For greater precision, siderophore-based detection can be combined with different analytical techniques, such as high-performance liquid chromatography, gas chromatography, and enzyme-linked immunoassay. The use of aptamers has increased to design siderophore-based biosensors due to their ability to perform accurate and reproducible target detection (Danesh et al. 2018) (Table 2). The advantages of using DNA aptamers are the reproducibility of their production (chemical synthesis), showing less steric hindrance than other molecules, being very stable at room temperature, and can bind very specifically to their ligand (Singh et al. 2020).

Table 2 Examples of siderophores with biosensor applications

Regarding diagnoses, siderophores have also been used directly to detect fungal infections. An example is the invasive fungal pulmonary aspergillosis infection caused by Aspergillus fumigatus, recently designed as one of the four critical priority fungal pathogens by the World Health Organization (https://www.who.int/publications/i/item/9789240060241). This fungus is a life-threatening disease, causing more than 1 million deaths yearly in immunocompromised hosts from the more than 14.5 million reported cases (Škríba et al. 2018). The infection can be diagnosed in humans with very high confidence (92%) in just a few hours, just determining the triacetylfusarinine C (TafC) concentration, a siderophore produced by Aspergillus fumigatus (Dobiáš et al. 2022). A challenge in these applications is developing simple, precise, reproducible, rapid, and cost-effective diagnostic methods for detecting pathogens using urine or other accessible biological samples.

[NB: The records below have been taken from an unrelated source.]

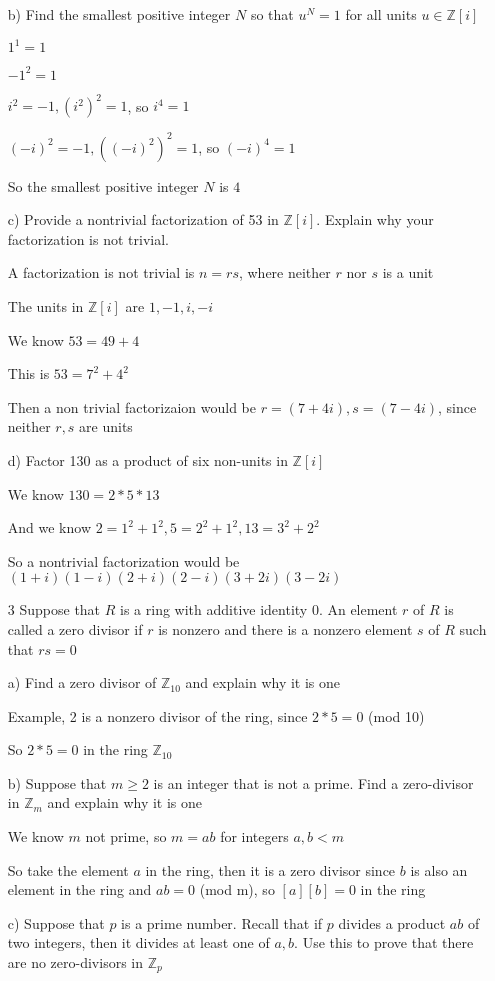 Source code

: \documentclass[11pt]{article}
\begin{document}
\begin{itemize}
  b) Find the smallest positive integer $N$ so that $u^N = 1$ for all units $u \in\mathbb{Z}[i]$

  $1^1 = 1$

  $-1^2 = 1$

  $i^2 = -1, (i^2)^2 = 1$, so $i^4 = 1$

  $(-i)^2 = -1, ((-i)^2)^2 = 1$, so $(-i)^4 = 1$

  So the smallest positive integer $N$ is $4$

  c) Provide a nontrivial factorization of 53 in $\mathbb{Z}[i]$. Explain why your factorization is not trivial.

  A factorization is not trivial is $n = rs$, where neither $r$ nor $s$ is a unit

  The units in $\mathbb{Z}[i]$ are $1,-1,i,-i$

  We know $53 = 49 + 4$

  This is $53 = 7^2 + 4^2$

  Then a non trivial factorizaion would be $r = (7 + 4i), s = (7 - 4i)$, since neither $r,s$ are units

  d) Factor 130 as a product of six non-units in $\mathbb{Z}[i]$

  We know $130 = 2*5*13$

  And we know $2 = 1^2 + 1^2, 5 = 2^2 + 1^2, 13 = 3^2 + 2^2$

  So a nontrivial factorization would be $(1+i)(1-i)(2+i)(2-i)(3+2i)(3-2i)$

\item[3]
  Suppose that $R$ is a ring with additive identity 0. An element $r$ of $R$ is called a zero divisor if $r$ is nonzero and there is a nonzero element $s$ of $R$ such that $rs = 0$

  a) Find a zero divisor of $\mathbb{Z}_{10}$ and explain why it is one

  Example, 2 is a nonzero divisor of the ring, since $2*5 = 0$ (mod 10)

  So $2*5 = 0$ in the ring $\mathbb{Z}_{10}$

  b) Suppose that $m \geq 2$ is an integer that is not a prime. Find a zero-divisor in $\mathbb{Z}_m$ and explain why it is one

  We know $m$ not prime, so $m = ab$ for integers $a,b < m$

  So take the element $a$ in the ring, then it is a zero divisor since $b$ is also an element in the ring and $ab = 0$ (mod m), so $[a][b] = 0$ in the ring

  c) Suppose that $p$ is a prime number. Recall that if $p$ divides a product $ab$ of two integers, then it divides at least one of $a, b$. Use this to prove that there are no zero-divisors in $\mathbb{Z}_p$


\end{itemize}
\end{document}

Concluding remarks and future prospects

Siderophore inquiries are a field of incredible scientific intrigue. Their significance in nature is evident as they assume an essential role in the metabolism of several microorganisms. However, a better understanding of the compound structures of different siderophores will assist with comprehending their physiological capacity and give rise to other inventive applications. Regarding the biomedical or pharmaceutical fields, besides their role in drug delivery, antimicrobial, antimalarial, and anticancer drugs, as well as vaccines, siderophores have other prospects. These include their use in diagnosing cancer and fungal diseases, treating iron and aluminum overload disorders (for example, sickle cell anemia), and removing transuranic elements from the body. Siderophores can also act as anti-arteriosclerotic agents, as it has been proven that lipid degradation depends on the degree of iron accumulation in arteriosclerotic lesions. They can also influence interactions between bacteria and between bacteria and hosts, which may have implications for infection control and microbiome modulation. Thus, the future looks bright for siderophores applications in medicine. We expect active incorporation and participation of the pharma industry in these developments as this is crucial to crystallize some of the siderophore’s biomedical or pharmaceutical possibilities. This action will also ensure faster incorporation of the siderophore’s abilities into the medical practice.

Besides the medical field, there is a high and diverse demand for siderophores in other areas, including ecology, agriculture, and bioremediation. To feed such a demand, the extremophiles and mangrove ecosystems are a vast source to look for novel microbial siderophores. Exploiting their benefits for all living beings and the environment is necessary. Consequently, it is essential to identify and characterize novel microbial siderophores from those habitats to identify new biotechnological applications and fine-tune the current ones.